THE BEST AREAS
Lisbon is a city of clearly defined neighbourhoods, where just a short stroll can take you from the winding alleyways of ancient Alfama to the wide boulevards of modern Chiado; from the raucous heights of party-town Bairro Alto to the sketchy portside bars of Alcantara. Despite its steep hills, this is a compact city easily navigated on foot – though if walking doesn’t appeal, trams still run through many of the popular areas, plus there’s a metro rail system, and taxis and Uber are more than affordable.
Sprawled across a hilltop near the city centre, Bairro Alto is the heart of Lisbon’s nightlife, a neighbourhood whose cobbled streets are charming by day, and teeming with revellers at night. Drinking on the street is legal in Lisbon – the footpaths here as busy as the pubs.
Those craving historical charm need look no further than Alfama, one of Lisbon’s oldest neighbourhoods – a place of narrow alleys and steep staircases, of small squares surrounded by brightly tiled apartment blocks. Grandmothers call out to each other from windows; kids kick soccer balls in the street. This is also the best place to see fado, Portuguese folk music, played live in a local bar.
Elegant, picturesque Belem has long been popular with travellers thanks to its water frontage, historic buildings and museums, and a little place called Pasteis de Belem – the pastry shop that invented the Portuguese tart.

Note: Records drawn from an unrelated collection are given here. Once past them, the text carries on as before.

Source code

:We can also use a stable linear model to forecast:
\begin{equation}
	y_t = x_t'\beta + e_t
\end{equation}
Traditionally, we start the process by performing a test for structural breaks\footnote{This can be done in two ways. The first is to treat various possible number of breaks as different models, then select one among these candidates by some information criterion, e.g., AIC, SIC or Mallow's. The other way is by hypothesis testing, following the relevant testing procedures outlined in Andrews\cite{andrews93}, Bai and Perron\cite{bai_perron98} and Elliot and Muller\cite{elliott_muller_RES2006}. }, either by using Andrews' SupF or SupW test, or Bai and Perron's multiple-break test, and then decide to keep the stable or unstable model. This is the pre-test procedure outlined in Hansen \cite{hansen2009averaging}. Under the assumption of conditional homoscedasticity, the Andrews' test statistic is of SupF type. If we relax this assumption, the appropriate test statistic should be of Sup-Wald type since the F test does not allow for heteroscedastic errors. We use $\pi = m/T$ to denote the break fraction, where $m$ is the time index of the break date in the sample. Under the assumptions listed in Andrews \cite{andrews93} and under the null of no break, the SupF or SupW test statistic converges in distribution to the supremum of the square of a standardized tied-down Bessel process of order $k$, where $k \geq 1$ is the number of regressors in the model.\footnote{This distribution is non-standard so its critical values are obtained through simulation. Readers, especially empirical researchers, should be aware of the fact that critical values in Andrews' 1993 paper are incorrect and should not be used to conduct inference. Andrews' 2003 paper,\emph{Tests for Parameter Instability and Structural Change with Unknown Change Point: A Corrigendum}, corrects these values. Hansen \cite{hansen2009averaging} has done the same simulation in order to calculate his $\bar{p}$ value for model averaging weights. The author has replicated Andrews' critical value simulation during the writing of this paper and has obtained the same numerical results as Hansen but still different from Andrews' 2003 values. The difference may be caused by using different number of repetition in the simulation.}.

There are always long queues, but it’s worth the wait.
Think of Principe Real as Bairro Alto’s slightly more mature sibling, a neighbourhood that still has plenty of bars, cafes, restaurants and ginjinherias – shops selling traditional sour cherry liqueur – but they’re of the more laidback, local variety. Principe Real is also home to some of Lisbon’s best art and design stores.
Downtown Lisbon is a perfect grid of narrow streets and pedestrian malls that lead to the waterfront. This is where you’ll find most of the city’s hotels, as well as some large plazas in which to sit with a beer and enjoy the scenery. Baixa has a notable advantage, too: it’s dead flat, which is unusual in this undulating city.